[Collected data entries]
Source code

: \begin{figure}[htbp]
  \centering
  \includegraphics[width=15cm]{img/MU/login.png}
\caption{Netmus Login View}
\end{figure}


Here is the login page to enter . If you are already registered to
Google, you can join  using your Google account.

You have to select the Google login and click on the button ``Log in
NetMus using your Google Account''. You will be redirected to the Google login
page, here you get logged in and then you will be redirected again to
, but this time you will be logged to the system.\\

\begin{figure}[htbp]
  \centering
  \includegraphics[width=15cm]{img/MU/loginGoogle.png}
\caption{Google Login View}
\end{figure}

[Your instructions] Repeat each record exactly, leaving nothing out.

[Written reply]
Source code

: \begin{figure}[htbp]
  \centering
  \includegraphics[width=15cm]{img/MU/login.png}
\caption{Netmus Login View}
\end{figure}


Here is the login page to enter . If you are already registered to
Google, you can join  using your Google account.

You have to select the Google login and click on the button ``Log in
NetMus using your Google Account''. You will be redirected to the Google login
page, here you get logged in and then you will be redirected again to
, but this time you will be logged to the system.\\

\begin{figure}[htbp]
  \centering
  \includegraphics[width=15cm]{img/MU/loginGoogle.png}
\caption{Google Login View}
\end{figure}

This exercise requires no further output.